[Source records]

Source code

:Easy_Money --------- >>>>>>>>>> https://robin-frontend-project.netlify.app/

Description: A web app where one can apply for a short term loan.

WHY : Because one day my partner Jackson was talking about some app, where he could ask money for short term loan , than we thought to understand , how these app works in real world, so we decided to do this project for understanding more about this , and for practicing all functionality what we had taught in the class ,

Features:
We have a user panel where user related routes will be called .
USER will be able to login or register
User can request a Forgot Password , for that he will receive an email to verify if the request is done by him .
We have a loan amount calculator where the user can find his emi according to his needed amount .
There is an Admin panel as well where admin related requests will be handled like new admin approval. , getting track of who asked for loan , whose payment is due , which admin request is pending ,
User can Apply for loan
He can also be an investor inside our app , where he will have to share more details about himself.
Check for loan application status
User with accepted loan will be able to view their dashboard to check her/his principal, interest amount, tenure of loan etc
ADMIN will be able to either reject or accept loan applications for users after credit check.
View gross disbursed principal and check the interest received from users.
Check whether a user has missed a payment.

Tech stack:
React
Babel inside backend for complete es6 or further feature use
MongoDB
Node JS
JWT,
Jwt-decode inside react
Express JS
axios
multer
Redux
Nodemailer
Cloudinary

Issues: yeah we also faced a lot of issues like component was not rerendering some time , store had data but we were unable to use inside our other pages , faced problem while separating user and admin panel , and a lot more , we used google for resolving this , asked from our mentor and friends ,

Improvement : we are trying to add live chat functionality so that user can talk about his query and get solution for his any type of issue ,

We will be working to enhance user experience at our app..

> [Task statement] Retype every record without alteration.

> [Task response]
Source code

:Easy_Money --------- >>>>>>>>>> https://robin-frontend-project.netlify.app/

Description: A web app where one can apply for a short term loan.

WHY : Because one day my partner Jackson was talking about some app, where he could ask money for short term loan , than we thought to understand , how these app works in real world, so we decided to do this project for understanding more about this , and for practicing all functionality what we had taught in the class ,

Features:
We have a user panel where user related routes will be called .
USER will be able to login or register
User can request a Forgot Password , for that he will receive an email to verify if the request is done by him .
We have a loan amount calculator where the user can find his emi according to his needed amount .
There is an Admin panel as well where admin related requests will be handled like new admin approval. , getting track of who asked for loan , whose payment is due , which admin request is pending ,
User can Apply for loan
He can also be an investor inside our app , where he will have to share more details about himself.
Check for loan application status
User with accepted loan will be able to view their dashboard to check her/his principal, interest amount, tenure of loan etc
ADMIN will be able to either reject or accept loan applications for users after credit check.
View gross disbursed principal and check the interest received from users.
Check whether a user has missed a payment.

Tech stack:
React
Babel inside backend for complete es6 or further feature use
MongoDB
Node JS
JWT,
Jwt-decode inside react
Express JS
axios
multer
Redux
Nodemailer
Cloudinary

Issues: yeah we also faced a lot of issues like component was not rerendering some time , store had data but we were unable to use inside our other pages , faced problem while separating user and admin panel , and a lot more , we used google for resolving this , asked from our mentor and friends ,

Improvement : we are trying to add live chat functionality so that user can talk about his query and get solution for his any type of issue ,

We will be working to enhance user experience at our app..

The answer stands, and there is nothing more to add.